Reflectance_COST is a structure with two fields.

  • SurfaceRef_DOS2_COST_bandList: that shows the band number that was processed.
  • SurfaceRef_DOS2_COST: which is a cell array and each element is a processed band. To check what band number it was, you can check the SurfaceRef_DOS2_COST field. The first number in SurfaceRef_DOS2_COST field tells the original band number for the first element in the cell array. In general the i-th number in the SurfaceRef_DOS2_COST field tells the band number of the i-th element in the cell array.

Calculating NDVI Using DN, TOA, Surface Reflectance

Now calculating Normalized Digital Vegetation Index or NDVI. The equation for this index is:

$NDVI=\frac{\rho_{NIR}-\rho_{Red}}{\rho_{NIR}+\rho_{Red}}$

note that $\rho$ is the surface reflectance. However, in this example we calculate NDVI using Digital Numbers (DN), TOA Reflectance, and Surface Reflectance obtained using DOS1 and DOS2/COST algorithm. Note that NDVI should never be calculated using DN. This is quite a common mistake; It is widely not noticed, because what you get as NDVI using DN resembles very much the DN that you get using reflectance.
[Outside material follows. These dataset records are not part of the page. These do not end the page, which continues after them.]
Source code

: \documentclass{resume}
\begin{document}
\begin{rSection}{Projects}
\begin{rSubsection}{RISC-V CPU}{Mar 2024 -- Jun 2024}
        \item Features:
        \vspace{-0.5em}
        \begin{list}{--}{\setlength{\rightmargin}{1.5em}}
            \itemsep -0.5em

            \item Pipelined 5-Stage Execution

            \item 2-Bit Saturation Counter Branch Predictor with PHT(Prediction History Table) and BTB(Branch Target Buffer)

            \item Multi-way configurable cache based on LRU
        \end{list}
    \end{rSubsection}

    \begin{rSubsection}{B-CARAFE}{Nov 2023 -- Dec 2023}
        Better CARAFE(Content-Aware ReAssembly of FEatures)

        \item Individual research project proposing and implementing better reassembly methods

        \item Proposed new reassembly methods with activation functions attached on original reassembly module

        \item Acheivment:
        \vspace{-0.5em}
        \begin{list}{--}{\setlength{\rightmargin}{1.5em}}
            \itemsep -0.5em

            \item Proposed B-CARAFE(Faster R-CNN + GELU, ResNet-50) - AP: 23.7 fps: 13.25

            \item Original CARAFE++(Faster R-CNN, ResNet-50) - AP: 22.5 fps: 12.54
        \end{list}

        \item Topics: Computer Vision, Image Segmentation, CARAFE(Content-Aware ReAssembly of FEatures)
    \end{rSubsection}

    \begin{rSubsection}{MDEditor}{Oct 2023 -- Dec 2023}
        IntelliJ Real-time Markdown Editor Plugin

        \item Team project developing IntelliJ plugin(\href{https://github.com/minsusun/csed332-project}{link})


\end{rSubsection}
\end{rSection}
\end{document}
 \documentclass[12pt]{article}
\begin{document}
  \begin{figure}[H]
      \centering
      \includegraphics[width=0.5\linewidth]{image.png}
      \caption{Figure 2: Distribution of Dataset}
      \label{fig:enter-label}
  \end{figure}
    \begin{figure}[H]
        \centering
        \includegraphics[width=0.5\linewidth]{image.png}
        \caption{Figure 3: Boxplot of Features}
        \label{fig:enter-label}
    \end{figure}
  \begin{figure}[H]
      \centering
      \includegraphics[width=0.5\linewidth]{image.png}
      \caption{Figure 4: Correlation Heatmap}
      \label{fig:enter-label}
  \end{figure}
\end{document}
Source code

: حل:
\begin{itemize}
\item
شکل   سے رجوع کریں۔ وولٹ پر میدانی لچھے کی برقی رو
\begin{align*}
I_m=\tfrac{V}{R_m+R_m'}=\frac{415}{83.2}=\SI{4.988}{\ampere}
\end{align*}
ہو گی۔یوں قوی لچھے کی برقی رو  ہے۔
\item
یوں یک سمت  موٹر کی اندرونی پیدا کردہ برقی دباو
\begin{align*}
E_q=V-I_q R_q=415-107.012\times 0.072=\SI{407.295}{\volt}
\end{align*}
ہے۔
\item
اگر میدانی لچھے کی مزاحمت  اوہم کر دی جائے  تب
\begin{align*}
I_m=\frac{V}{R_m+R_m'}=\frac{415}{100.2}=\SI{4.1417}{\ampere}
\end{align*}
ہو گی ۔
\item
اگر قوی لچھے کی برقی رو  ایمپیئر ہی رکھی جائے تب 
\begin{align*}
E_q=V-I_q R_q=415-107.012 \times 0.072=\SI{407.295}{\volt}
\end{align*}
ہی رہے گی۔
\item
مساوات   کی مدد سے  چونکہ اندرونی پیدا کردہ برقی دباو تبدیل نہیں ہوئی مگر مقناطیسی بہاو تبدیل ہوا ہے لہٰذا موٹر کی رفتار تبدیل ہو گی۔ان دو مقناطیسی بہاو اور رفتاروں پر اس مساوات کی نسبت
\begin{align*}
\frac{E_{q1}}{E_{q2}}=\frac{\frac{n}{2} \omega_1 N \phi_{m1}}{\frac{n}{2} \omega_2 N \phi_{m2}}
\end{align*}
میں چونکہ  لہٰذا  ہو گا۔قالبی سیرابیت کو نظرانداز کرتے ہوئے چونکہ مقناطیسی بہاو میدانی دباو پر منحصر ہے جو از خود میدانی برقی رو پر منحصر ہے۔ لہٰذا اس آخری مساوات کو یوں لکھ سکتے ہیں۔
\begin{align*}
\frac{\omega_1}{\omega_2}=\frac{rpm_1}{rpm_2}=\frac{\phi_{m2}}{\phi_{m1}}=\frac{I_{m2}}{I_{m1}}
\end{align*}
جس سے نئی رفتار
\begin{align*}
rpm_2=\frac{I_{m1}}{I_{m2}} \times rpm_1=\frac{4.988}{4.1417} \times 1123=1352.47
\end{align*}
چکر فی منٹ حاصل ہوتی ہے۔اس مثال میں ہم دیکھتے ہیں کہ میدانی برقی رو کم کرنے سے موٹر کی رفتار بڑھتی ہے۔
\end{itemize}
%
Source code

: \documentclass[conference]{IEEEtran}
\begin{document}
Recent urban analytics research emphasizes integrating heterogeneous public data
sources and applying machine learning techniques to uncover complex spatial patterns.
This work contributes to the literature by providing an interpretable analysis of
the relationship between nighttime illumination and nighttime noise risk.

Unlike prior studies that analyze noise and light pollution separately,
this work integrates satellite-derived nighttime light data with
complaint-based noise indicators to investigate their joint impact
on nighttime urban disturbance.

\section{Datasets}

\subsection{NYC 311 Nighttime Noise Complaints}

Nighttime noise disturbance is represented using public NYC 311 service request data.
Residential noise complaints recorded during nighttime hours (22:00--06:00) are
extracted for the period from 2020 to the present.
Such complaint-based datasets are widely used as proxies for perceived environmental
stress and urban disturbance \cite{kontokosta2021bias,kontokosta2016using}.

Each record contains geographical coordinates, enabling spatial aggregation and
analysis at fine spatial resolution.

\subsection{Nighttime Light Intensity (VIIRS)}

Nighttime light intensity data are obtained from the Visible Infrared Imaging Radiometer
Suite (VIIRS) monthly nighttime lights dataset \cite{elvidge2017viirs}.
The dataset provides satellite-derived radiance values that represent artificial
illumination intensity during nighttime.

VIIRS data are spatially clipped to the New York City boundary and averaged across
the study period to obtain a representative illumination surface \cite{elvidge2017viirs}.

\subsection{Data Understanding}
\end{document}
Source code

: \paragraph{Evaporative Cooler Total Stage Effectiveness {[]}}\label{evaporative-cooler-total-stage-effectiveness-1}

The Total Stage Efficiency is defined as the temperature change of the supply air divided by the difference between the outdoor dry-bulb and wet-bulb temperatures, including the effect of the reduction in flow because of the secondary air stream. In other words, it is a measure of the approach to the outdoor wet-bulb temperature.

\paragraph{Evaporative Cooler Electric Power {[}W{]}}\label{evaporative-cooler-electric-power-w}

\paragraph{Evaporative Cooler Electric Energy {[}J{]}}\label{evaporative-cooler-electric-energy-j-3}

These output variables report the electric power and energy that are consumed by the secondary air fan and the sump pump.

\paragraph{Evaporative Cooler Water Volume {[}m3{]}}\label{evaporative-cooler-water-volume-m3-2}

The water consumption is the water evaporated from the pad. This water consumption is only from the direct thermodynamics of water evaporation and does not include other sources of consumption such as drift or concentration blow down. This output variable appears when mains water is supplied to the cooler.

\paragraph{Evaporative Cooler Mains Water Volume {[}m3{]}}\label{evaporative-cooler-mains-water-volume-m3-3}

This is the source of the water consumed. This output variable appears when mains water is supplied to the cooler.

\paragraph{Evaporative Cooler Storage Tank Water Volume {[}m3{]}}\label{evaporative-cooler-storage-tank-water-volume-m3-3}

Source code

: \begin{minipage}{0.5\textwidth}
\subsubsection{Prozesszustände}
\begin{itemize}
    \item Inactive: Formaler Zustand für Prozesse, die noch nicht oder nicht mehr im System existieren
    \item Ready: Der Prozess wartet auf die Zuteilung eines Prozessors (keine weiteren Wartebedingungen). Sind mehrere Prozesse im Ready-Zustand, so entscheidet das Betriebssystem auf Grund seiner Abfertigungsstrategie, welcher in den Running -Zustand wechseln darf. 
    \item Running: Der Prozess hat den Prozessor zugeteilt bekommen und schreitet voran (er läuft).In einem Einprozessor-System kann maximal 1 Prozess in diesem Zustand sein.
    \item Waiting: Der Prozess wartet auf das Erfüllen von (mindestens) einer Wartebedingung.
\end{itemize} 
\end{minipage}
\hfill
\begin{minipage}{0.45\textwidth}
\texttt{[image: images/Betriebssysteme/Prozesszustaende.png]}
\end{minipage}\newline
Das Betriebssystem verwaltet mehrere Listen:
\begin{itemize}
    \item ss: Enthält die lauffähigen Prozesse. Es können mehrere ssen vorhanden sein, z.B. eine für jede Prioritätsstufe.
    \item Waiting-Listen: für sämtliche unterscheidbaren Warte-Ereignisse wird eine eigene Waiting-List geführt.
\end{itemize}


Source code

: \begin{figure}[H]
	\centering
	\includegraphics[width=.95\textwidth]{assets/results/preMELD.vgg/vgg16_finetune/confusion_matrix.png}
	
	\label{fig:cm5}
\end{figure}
In fact sometimes it is visually even more appealing.

NDVI_Fun=@(NIR,Red) (NIR-Red)./(NIR+Red);
NDVI_DN=NDVI_Fun(double(Data.Band{5}), ...
                 double(Data.Band{4}));
NDVI_TOA=NDVI_Fun(TOARef.TOARef{TOARef.TOARef_bandList==5}, ...
                  TOARef.TOARef{TOARef.TOARef_bandList==4});
NDVI_DOS1=NDVI_Fun(Reflectance_DOS1.SurfaceRef_DOS1{Reflectance_DOS1.SurfaceRef_DOS1_bandList==5}, ...
                   Reflectance_DOS1.SurfaceRef_DOS1{Reflectance_DOS1.SurfaceRef_DOS1_bandList==4});
NDVI_COST=NDVI_Fun(Reflectance_COST.SurfaceRef_DOS2_COST{Reflectance_COST.SurfaceRef_DOS2_COST_bandList==5}, ...
                   Reflectance_COST.SurfaceRef_DOS2_COST{Reflectance_COST.SurfaceRef_DOS2_COST_bandList==4});

Note the use of:

TOARef.TOARef{TOARef.TOARef_bandList==4}

Using the approach shown above gaurantess that we are loading TOA reflectance corresponding to 4th band of LandSat8. In this example we processed only band 4 and 5 for TOA reflectance. Therefore, Band 4 is the first element in the cell array, and band 5 is the second element. However, if later you change your code and include band 2, 3, 4, and 5 for TOA then TOA reflectance corresponding to band 4 of LandSat8 is the 3rd element of the cell array. Therefore, retrieveing the bands as shown above is recommended relative to retrieving them as TOARef.TOARef{1}. Although both command retrieve the same data in this example; however, the second form is quite confusing for retrieving band 4 (while using index 1) and if later you change your code it might fail or retrieve a wrong band.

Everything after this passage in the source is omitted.